We next examined genetic interactions between ESS1 and three genes in the Nrd1 pathway, NRD1, NAB3 and PCF11. Overexpression of Ess1 suppressed the ts-growth defect in a nrd1 mutant (Fig. 3B), whereas little or no suppression was observed in nab3 or pcf11 mutants (data not shown). Reciprocal experiments in which NRD1, NAB3 and PCF11 were overexpressed in ess1 mutant cells, showed that only PCF11 suppressed (Fig. 3C; data not shown). Together, the genetic results and the failure of ess1 mutants to terminate at SNR13 and SNR47 terminators, suggest that Ess1 functions in the Nrd1 pathway.
We next used ChIP to examine the recruitment of RNA pol II, Ess1, and Nrd1 to snoRNA loci in ess1 mutants. As expected, in ess1 mutants, levels of pol II in 3′ regions were elevated, consistent with transcription readthough (Fig. 4B,F,J). Localization of a TAP-tagged Ess1 in wild-type cells suggests a broad distribution of Ess1 along snoRNA genes, although detection levels were modest at best (Fig. 4C,G,K). Most revealing was the localization of Nrd1. In wild type cells, Nrd1 is recruited to the 3′ ends of genes, where it binds both the pol II CTD and the nascent RNA (Carroll et al., 2007; Vasiljeva et al., 2008). If Ess1 is important for Nrd1 recruitment, then Nrd1 localization should be lost in ess1 mutants, as observed in paf1 mutants (Sheldon et al., 2005), thus explaining the transcription readthrough. Surprisingly, we found the opposite, that in ess1 mutants, Nrd1 recruitment increased at the 3′ ends of snoRNA genes (Fig. 4C,G,K). Conversely, in cells that overexpress Ess1, Nrd1 recruitment decreased (Fig. S6B,D). These results suggest that Ess1 promotes release of Nrd1 from the CTD. In contrast, Ess1 promotes the binding of Pcf11 to the CTD, as indicated by ChIP data on a CUT locus that shows Pcf11 recruitment is diminished in ess1 mutants, (Fig. S6E-G; S. Buratowski, pers. comm.).
Based on these results, we suggest that Ess1 is required for Nrd1-dependent termination; loss of Ess1 results in pol II readthrough, perhaps due to a failure to release Nrd1 and concomitant blocking of Pcf11 recruitment. Consistent with such a competition model, forced overexpression of Pcf11 reversed the effect on Nrd1 observed in ess1 mutants, reducing Nrd1 recruitment at snoRNA terminators (Fig. 4D,H, L). Importantly, the effects on Nrd1 recruitment to terminators were not likely due to changes in overall Nrd1 protein levels in mutant backgrounds. This was a concern since in ess1 mutants at 34°C, standard and tiling arrays showed a ~1.5 and ~2-fold increase in Nrd1 mRNA levels, respectively (Fig. S1A, Fig. S7E). However, this change is not likely to account for the larger changes in Nrd1 recruitment (3-4 fold) identified by ChIP (Fig. 4), since both ChIP and Western analysis were done at 30°C, where there is no detectable change in Nrd1 protein levels (Fig. 5A, bottom panel; Fig. 5C).

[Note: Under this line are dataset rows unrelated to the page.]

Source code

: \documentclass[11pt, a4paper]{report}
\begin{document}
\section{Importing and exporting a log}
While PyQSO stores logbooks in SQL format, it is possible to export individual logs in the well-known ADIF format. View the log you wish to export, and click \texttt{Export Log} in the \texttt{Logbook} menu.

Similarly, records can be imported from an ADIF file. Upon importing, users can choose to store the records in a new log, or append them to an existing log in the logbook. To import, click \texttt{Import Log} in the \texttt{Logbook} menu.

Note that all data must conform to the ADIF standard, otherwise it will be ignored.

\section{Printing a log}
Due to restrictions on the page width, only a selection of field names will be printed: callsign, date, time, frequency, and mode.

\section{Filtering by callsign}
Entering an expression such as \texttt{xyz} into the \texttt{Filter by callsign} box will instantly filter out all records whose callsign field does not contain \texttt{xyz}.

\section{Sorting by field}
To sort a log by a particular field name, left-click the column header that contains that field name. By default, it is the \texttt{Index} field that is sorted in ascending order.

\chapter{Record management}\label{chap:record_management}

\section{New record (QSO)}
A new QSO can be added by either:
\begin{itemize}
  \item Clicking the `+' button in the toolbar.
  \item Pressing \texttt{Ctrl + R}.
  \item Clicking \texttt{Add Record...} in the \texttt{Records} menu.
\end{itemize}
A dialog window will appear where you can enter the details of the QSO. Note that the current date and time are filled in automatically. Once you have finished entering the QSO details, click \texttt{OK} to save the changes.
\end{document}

If Ess1 functions in the Nrd1 pathway, then we would expect the expression of genes altered in Nrd1-pathway mutants to be altered in ess1 mutants. Indeed, we find a significant number of genes whose expression increases in both ess1 and nab3 mutants (P=2.4e-18; Fig. S1E). Comparable nrd1 array data were not available.

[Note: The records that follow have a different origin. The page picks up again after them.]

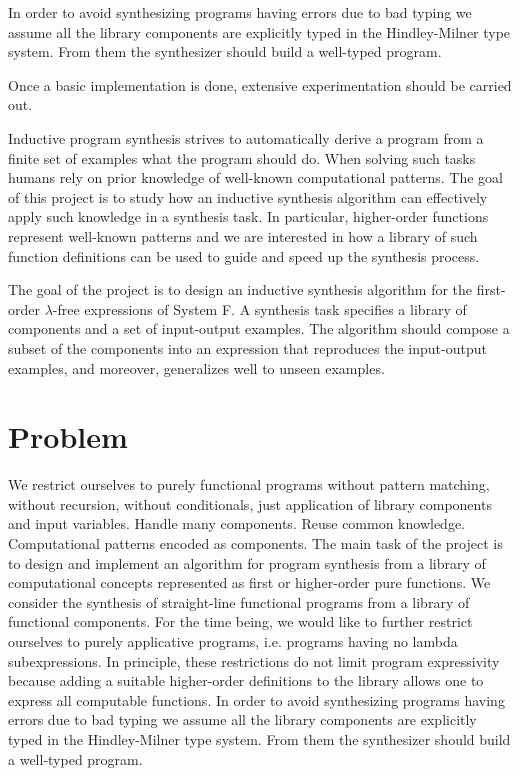  In order to avoid synthesizing programs having errors due to bad typing we assume all the library components are explicitly typed in the Hindley-Milner type system.  From them the synthesizer should build a well-typed program.

Once a basic implementation is done, extensive experimentation should be carried out.

Inductive program synthesis strives to automatically derive a program from a finite set of examples what the program should do.  When solving such tasks humans rely on prior knowledge of well-known computational patterns. The goal of this project is to study how an inductive synthesis algorithm can effectively apply such knowledge in a synthesis task. In particular, higher-order functions represent well-known patterns and we are interested in how a library of such function definitions can be used to guide and speed up the synthesis process.

The goal of the project is to design an inductive synthesis algorithm for the first-order $\lambda$-free expressions of System F. A synthesis task specifies a library of components and a set of input-output examples. The algorithm should compose a subset of the components into an expression that reproduces the input-output examples, and moreover, generalizes well to unseen examples.

\section{Problem}
We restrict ourselves to purely functional programs without pattern matching, without recursion, without conditionals, just application of library components and input variables. Handle many components. Reuse common knowledge. Computational patterns encoded as components.
The main task of the project is to design and implement an algorithm for program synthesis from a library of computational concepts represented as first or higher-order pure functions.
We consider the synthesis of straight-line functional programs from a library of functional components.  For the time being, we would like to further restrict ourselves to purely applicative programs, i.e. programs having no lambda subexpressions. In principle, these restrictions do not limit program expressivity because adding a suitable higher-order definitions to the library allows one to express all computable functions.  In order to avoid synthesizing programs having errors due to bad typing we assume all the library components are explicitly typed in the Hindley-Milner type system.  From them the synthesizer should build a well-typed program.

How might Ess1 affect Nrd1 release from the CTD in terminator regions? Our microarray results indicate that Ess1 and Ssu72, a Ser5-specific CTD phosphatase, share common target genes (Table S1B). It is also known that Nrd1 preferentially binds the CTD phosphorylated at Ser5 (Vasiljeva et al., 2008)) and that Nrd1-dependent termination is sensitive to the ratio of P-Ser5 and P-Ser2 levels (Gudipati, et al., 2008). Therefore, one way in which Ess1 might control the Nrd1 pathway is through effects on phosphorylation of the CTD. As shown in Figure 5A, ess1 mutants showed an increase in levels of P-Ser5, but no change in levels of P-Ser2. Two alleles were used in this experiment, a ts-allele (ess1H164R), and a null allele (ess1Δ), where viability is maintained by the presence of a suppressor mutation, srb10Δ. The control strain (srb10Δ) showed no increase in P-Ser5 levels relative to the wild type.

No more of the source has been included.